Local residents said the southern sections of Basra, mostly poor and heavily populated, were still controlled by the Mahdi Army on Wednesday night. One Mahdi commander bragged by telephone that after Iraqi armored vehicles failed to gain access to his neighborhood, the Army units fled and his fighters spray-painted Koranic slogans on the vehicles. The claim could not be independently verified.
Both Mahdi and Iraqi Army officers agreed that some of the heaviest fighting took place in the western Basra neighborhood of Hayaniya, where fighters attacked the Iraqi forces and then retreated into the neighborhood.
Col. Abbas al-Tamimi, media officer for the 14th Iraqi Army Division operating in the city, said he expected the fighting to escalate. “The gunmen have heavier and more sophisticated weapons than we have,” he said.
Although Basra is dominated by Shiite political parties and their militias, the landscape is one of enormous complexity. The Fadhila party, which split from Mr. Sadr’s party years ago, dominates the provincial council. But there is also substantial representation by the Dawa Movement and the Islamic Supreme Council of Iraq. The movement, previously known as Sciri, has changed its name and is now referred to as ISCI.
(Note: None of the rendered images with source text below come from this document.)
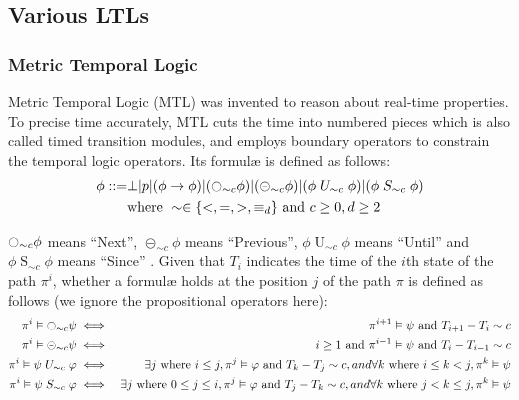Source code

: \subsection{Various LTLs}

\subsubsection{Metric Temporal Logic}

Metric Temporal Logic (MTL) \citep{chang1994compositional} was invented to reason about real-time properties. To precise time accurately, MTL cuts the time into numbered pieces which is also called timed transition modules, and employs boundary operators to constrain the temporal logic operators. Its formul\ae{} is defined as follows:
\begin{align*}
\phi ::= & \bot | p | (\phi \rightarrow \phi) | (\fullmoon_{\sim{}c}\phi) | (\circleddash_{\sim{}c}\phi) | (\phi \mathrel{U}_{\sim{}c} \phi) | (\phi \mathrel{S}_{\sim{}c} \phi) \\
& \mbox{where } \sim \in \{<, =, >, \equiv_d\} \mbox{ and } c \geq 0, d \geq 2
\end{align*}

$\fullmoon_{\sim{}c}\phi$ means ``Next'', $\circleddash_{\sim{}c}\phi$ means ``Previous'', $\phi \mathrel{U}_{\sim{}c} \phi$ means ``Until'' and $\phi \mathrel{S}_{\sim{}c} \phi$ means ``Since'' \citep{chang1994compositional}. Given that $T_i$ indicates the time of the $i$th state of the path $\pi^i$, whether a formul\ae{} holds at the position $j$ of the path $\pi$ is defined as follows (we ignore the propositional operators here):
\begin{eqnarray*}
\pi^i \vDash \fullmoon_{\sim{}c}\psi & \iff & \pi^{i+1} \vDash \psi \mbox{ and } T_{i+1} - T_i \sim c \\
\pi^i \vDash \circleddash_{\sim{}c}\psi & \iff & i \geq 1 \mbox{ and } \pi^{i-1} \vDash \psi \mbox{ and } T_i - T_{i-1} \sim c \\
\pi^i \vDash \psi \mathrel{U}_{\sim{}c} \varphi & \iff & \exists j \mbox{ where } i \leq j, \pi^j \vDash \varphi \mbox{ and } T_k - T_j \sim c, and \forall k \mbox{ where } i \leq k < j, \pi^k \vDash \psi \\
\pi^i \vDash \psi \mathrel{S}_{\sim{}c} \varphi & \iff & \exists j \mbox{ where } 0 \leq j \leq i, \pi^j \vDash \varphi \mbox{ and } T_j - T_k \sim c, and \forall k \mbox{ where } j < k \leq j, \pi^k \vDash \psi \\
\end{eqnarray*}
Mr. Sadr’s party has no council seats, having boycotted the elections, but its Mahdi Army is the most feared armed group on the streets. Still, it shares influence with the Supreme Council’s armed wing, called the Badr Organization, the Fadhila militia and others.
The division of the spoils among the armed groups is often quite specific. Fadhila controls the electricity sector and shares power with the Mahdi at the ports; Dawa and Fadhila have a strong grip in the lucrative southern oil operations, and a different branch of Dawa — the one to which Mr. Maliki belongs — holds sway at the Basra airport.
In practice, the rising power and aggressive tactics have generally turned Fadhila and the Supreme Council against the Mahdi — a politically significant fact for Mr. Maliki, whose coalition depends heavily on the Supreme Council’s support.